(Task data Opens)
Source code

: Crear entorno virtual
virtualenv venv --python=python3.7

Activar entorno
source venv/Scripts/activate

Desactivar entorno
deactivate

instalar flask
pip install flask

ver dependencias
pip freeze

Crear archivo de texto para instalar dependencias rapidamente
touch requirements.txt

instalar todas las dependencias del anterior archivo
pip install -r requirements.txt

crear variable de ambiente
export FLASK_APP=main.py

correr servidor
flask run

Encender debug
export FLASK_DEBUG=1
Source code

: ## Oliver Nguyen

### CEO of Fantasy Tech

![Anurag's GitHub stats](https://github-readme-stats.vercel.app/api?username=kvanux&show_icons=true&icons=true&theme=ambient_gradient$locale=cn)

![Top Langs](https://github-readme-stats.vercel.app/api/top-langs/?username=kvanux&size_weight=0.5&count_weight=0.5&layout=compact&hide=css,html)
(Task data Closes)
_Task directions:_
All entries are to be output exactly as they stand.

_Expected output:_
Source code

: Crear entorno virtual
virtualenv venv --python=python3.7

Activar entorno
source venv/Scripts/activate

Desactivar entorno
deactivate

instalar flask
pip install flask

ver dependencias
pip freeze

Crear archivo de texto para instalar dependencias rapidamente
touch requirements.txt

instalar todas las dependencias del anterior archivo
pip install -r requirements.txt

crear variable de ambiente
export FLASK_APP=main.py

correr servidor
flask run

Encender debug
export FLASK_DEBUG=1
Source code

: ## Oliver Nguyen

### CEO of Fantasy Tech

![Anurag's GitHub stats](https://github-readme-stats.vercel.app/api?username=kvanux&show_icons=true&icons=true&theme=ambient_gradient$locale=cn)

![Top Langs](https://github-readme-stats.vercel.app/api/top-langs/?username=kvanux&size_weight=0.5&count_weight=0.5&layout=compact&hide=css,html)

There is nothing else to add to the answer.